Experts: Little Chance Of 'Digital Pearl Harbor'
Now that the Pentagon is reportedly drawing up rules of engagement for a potential cyberwar against unspecified enemies, what can Americans expect should cyberterrorists decide to strike first?
Nothing much worse than the spotty service they already receive from their electric, telephone and Internet service providers, according to an expert here at the annual CyberCrime convention who recently modeled the scenario with government war game honchos and industry leaders.
“The idea that the U.S. collapses with one keystroke is clearly false and intended to frighten children,” said Richard Hunter, vice president at Gartner Group, the Stamford, Conn., research firm that conducted the war games.
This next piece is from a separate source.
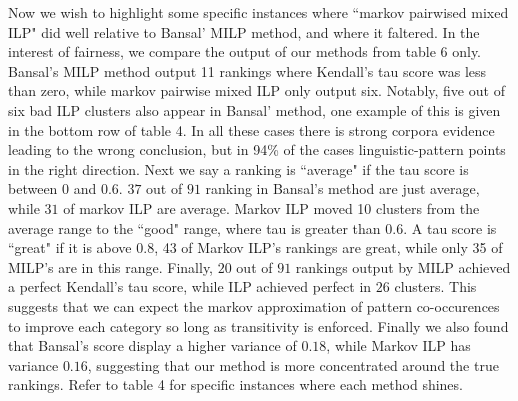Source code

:Now we wish to highlight some specific instances where ``markov pairwised mixed ILP" did well relative to Bansal' MILP method, and where it faltered. In the interest of fairness, we compare the output of our methods from table 6 only. Bansal's MILP method output 11 rankings where Kendall's tau score was less than zero, while  markov pairwise mixed ILP only output six. Notably, five out of six bad ILP clusters also appear in Bansal' method, one example of this is given in the bottom row of table 4. In all these cases there is strong corpora evidence leading to the wrong conclusion, but in 94\% of the cases linguistic-pattern points in the right direction. Next we say a ranking is ``average" if the tau score is between $0$ and $0.6$. $37$ out of $91$ ranking in Bansal's method are just average, while $31$ of markov ILP are average. Markov ILP moved 10 clusters from the average range to the ``good" range, where tau is greater than $0.6$. A tau score is ``great" if it is above $0.8$, 43 of Markov ILP's rankings are great, while only 35 of MILP's are in this range. Finally, $20$ out of $91$ rankings output by MILP achieved a perfect Kendall's tau score, while ILP achieved perfect in $26$ clusters. This suggests that we can expect the markov approximation of pattern co-occurences to improve each category so long as transitivity is enforced. Finally we also found that Bansal's score display a higher variance of $0.18$, while Markov ILP has variance $0.16$, suggesting that our method is more concentrated around the true rankings. Refer to table 4 for specific instances where each method shines.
That’s not to say all infrastructures are invulnerable. The teams found the Internet, while extremely difficult to take out completely by terror teams, could be “subverted” in a variety of ways without detection. And financial institutions could face vulnerabilities as well.
While agreeing that a so-called “digital Pearl Harbor” was unlikely, Casey Dunlevy, former senior U.S. intelligence officer and now a senior member of the government-funded CERT Analysis Center at Carnegie Mellon University, said it’s not unreasonable to expect terrorists to use computers as a “force multiplier.” For instance, terrorists could attempt to take down emergency response 911 networks after setting off a bomb.
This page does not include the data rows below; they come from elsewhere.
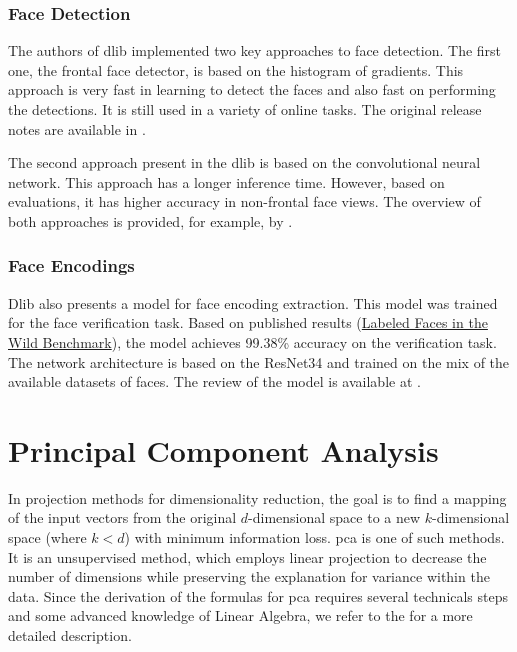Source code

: \subsubsection*{Face Detection}

The authors of dlib implemented two key approaches to face detection. The first one, the frontal face detector, is based on the histogram of gradients. This approach is very fast in learning to detect the faces and also fast on performing the detections. It is still used in a variety of online tasks. The original release notes are available in \citep{king2017dlib_hog}.

The second approach present in the dlib is based on the convolutional neural network. This approach has a longer inference time. However, based on evaluations, it has higher accuracy in non-frontal face views. The overview of both approaches is provided, for example, by \citep{arun2018cnndlib}.

\subsubsection*{Face Encodings}

Dlib also presents a model for face encoding extraction. This model was trained for the face verification task. Based on published results (\href{http://vis-www.cs.umass.edu/lfw/results.html}{Labeled Faces in the Wild Benchmark}), the model achieves  99.38\% accuracy on the verification task. The network architecture is based on the ResNet34 and trained on the mix of the available datasets of faces. The review of the model is available at \citep{king2017high}.

\section{Principal Component Analysis}
\label{s:pca}

In projection methods for dimensionality reduction, the goal is to find a mapping of the input vectors from the original $d$-dimensional space to a new $k$-dimensional space (where $k < d$) with minimum information loss. \acrshort{pca} is one of such methods. It is an unsupervised method, which employs linear projection to decrease the number of dimensions while preserving the explanation for variance within the data. Since the derivation of the formulas for \acrshort{pca} requires several technicals steps and some advanced knowledge of Linear Algebra, we refer to the \cite{alpaydin2020introduction} for a more detailed description.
While noting authorities have yet to document a case of cyberterrorism in the United States, Dunlevy said the center has noticed spikes in attacks on computers at U.S. financial institutions within 48 hours of international incidents.
Those findings carry some weight as administration officials reportedly have authorized the Pentagon to draw up guidelines for attacking enemy computer networks. The plan is said to include scenarios in which U.S. military operatives might use computers to disable foreign electrical, telecommunications and radar systems.
Hunter declined to speculate on what tools the Pentagon might use to carry out those operations, though he suggested use of viruses or worms could prove disastrous given their ability to spread back to U.S. computers. James Doyle, president of Internet Crimes Inc. and former executive officer of the NYPD Computer Investigation and Technology Unit, said a massive bombardment of enemy computer servers might prove an effective offensive.
But Hunter’s own first-hand experience at attempting to hypothetically cripple the infrastructure of the United States suggested the efforts of a well-financed terror cell would meet only limited success.
Last July, the Gartner Group and 100 industry and government experts conducted an exercise at the U.S. Naval War College to develop a model for a plausible large scale cyberattack against America’s critical infrastructure. Twenty experts acting as a terror cell financed with $200 million were given five hypothetical years to bring America to its knees.
They didn’t do well. The telephone network, it turns out, is such a geographically large and redundant monster that it would require a large number of physical attacks on equipment to bring it down. “I think it’s beyond the capability of most terrorist organizations,” Hunter said, saying service might be knocked out for short periods. Same for the electrical system.
The greatest potential threat is one against the financial networks. Terrorists with clean credentials could buy or even start a bank and get access to a clearinghouse that processes transactions. Terrorists could then introduce a massive onslaught of fraudulent bills into the system, causing it to choke on the unacceptable volume.